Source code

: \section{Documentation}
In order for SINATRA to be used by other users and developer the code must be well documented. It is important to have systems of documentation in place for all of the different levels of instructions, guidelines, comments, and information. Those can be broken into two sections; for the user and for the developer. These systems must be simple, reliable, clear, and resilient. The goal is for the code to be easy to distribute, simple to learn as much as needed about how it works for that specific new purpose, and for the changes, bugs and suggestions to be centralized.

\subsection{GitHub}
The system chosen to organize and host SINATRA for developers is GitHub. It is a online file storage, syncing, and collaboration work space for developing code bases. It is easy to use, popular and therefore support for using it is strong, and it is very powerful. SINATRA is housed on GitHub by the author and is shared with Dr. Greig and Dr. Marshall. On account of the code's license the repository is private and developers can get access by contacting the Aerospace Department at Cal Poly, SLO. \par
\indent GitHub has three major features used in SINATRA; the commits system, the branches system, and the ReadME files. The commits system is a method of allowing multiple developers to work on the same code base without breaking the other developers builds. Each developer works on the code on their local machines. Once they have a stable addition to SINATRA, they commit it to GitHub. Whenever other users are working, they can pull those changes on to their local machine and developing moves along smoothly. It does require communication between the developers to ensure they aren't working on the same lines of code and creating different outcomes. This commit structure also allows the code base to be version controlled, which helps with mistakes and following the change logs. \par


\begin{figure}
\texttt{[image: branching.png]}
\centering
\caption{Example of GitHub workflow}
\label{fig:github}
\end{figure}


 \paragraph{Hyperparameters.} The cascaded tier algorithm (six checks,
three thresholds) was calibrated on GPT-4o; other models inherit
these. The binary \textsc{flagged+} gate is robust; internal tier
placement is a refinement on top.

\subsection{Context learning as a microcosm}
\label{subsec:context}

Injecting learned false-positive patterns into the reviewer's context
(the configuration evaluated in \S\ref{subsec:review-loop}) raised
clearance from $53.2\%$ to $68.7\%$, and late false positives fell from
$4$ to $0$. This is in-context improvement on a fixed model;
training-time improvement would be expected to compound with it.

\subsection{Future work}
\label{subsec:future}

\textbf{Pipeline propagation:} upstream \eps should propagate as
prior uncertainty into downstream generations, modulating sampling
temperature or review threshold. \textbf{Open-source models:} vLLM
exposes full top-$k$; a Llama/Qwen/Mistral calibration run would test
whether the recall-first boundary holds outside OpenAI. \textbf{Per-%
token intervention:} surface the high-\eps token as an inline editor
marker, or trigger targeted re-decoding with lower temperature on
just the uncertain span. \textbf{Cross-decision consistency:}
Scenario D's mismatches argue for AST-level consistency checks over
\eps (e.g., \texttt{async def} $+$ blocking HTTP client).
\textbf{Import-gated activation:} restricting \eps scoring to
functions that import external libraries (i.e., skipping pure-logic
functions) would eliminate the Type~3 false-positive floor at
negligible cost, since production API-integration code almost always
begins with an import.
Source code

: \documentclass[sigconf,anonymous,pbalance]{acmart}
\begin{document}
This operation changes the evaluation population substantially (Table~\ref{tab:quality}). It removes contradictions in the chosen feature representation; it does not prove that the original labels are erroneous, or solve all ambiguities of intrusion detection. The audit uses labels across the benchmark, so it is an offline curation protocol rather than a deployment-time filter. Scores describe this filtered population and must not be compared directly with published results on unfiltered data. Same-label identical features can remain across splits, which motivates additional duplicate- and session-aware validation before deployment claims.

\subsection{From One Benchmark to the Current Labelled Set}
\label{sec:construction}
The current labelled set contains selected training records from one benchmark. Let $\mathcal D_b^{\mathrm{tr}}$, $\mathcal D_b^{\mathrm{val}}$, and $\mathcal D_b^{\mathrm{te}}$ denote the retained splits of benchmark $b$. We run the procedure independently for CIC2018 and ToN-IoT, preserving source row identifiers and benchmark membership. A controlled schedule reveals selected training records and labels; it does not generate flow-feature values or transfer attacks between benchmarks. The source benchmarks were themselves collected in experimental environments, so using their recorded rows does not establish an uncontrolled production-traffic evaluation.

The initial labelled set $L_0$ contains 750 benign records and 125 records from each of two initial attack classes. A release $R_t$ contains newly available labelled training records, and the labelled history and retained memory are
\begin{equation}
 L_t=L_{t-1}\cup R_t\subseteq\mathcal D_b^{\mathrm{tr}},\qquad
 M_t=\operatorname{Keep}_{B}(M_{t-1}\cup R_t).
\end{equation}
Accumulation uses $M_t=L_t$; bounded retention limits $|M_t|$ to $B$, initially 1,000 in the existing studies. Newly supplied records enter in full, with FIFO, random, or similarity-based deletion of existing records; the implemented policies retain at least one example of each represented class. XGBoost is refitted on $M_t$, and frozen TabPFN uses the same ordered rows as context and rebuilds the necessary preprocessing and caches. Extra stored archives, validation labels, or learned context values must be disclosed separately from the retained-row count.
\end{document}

○ ○ ○ ○ ○

What to work on
All lines above that contain the word "functions" are to be copied.

Answer space
functions that import external libraries (i.e., skipping pure-logic
functions) would eliminate the Type~3 false-positive floor at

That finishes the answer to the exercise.